ABD’den Çin’e Stratejik Hamle: Derin Deniz Metallerine Stok Atağı
ABD yönetimi, Çin’in nadir toprak elementleri üzerindeki küresel dominasyonunu kırmak için yeni bir stratejik kaynak stoku oluşturma planı üzerinde çalışıyor. Başkan Donald Trump’ın yönetimindeki Beyaz Saray, bu kapsamda derin deniz metallerinin ABD topraklarında depolanmasına imkan tanıyacak bir başkanlık kararnamesi hazırlıyor.
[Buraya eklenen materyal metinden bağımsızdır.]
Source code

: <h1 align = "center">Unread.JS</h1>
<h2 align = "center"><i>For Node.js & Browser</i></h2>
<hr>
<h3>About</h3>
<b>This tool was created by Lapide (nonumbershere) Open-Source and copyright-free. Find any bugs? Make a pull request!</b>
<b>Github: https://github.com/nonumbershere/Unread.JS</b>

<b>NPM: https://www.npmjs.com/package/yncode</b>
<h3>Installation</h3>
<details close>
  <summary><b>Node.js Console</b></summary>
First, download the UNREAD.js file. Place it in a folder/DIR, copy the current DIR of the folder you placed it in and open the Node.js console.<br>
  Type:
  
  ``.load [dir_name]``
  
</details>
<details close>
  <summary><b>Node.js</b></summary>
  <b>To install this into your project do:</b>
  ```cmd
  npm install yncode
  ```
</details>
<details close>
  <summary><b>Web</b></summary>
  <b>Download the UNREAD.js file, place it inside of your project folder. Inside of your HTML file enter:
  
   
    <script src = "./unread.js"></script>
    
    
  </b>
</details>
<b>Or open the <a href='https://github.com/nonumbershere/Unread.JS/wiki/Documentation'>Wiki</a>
Financial Times tarafından aktarılan bilgilere göre, bu kararnamenin amacı, özellikle batarya üretimi ve savunma sanayi gibi stratejik sektörlerde kullanılan metallerin güvence altına alınması.
Çin’den Gelen İhracat Kısıtlamaları ABD’yi Tetikledi
Geçtiğimiz hafta Çin hükümeti, ABD’ye karşı aldığı ekonomik tedbirler kapsamında bazı nadir toprak elementlerinin ihracatını sınırlandırmıştı. Bu karar, başta elektrikli araç bataryaları, yenilenebilir enerji teknolojileri, savunma sistemleri ve telekomünikasyon gibi birçok sektörde ABD’nin üretim kapasitesini tehdit edecek düzeyde.
Çin’in bu adımı, Trump yönetimini harekete geçirdi. Beyaz Saray kaynakları, bu gelişmenin ardından “acil stratejik hamlelerin” gündeme alındığını belirtiyor.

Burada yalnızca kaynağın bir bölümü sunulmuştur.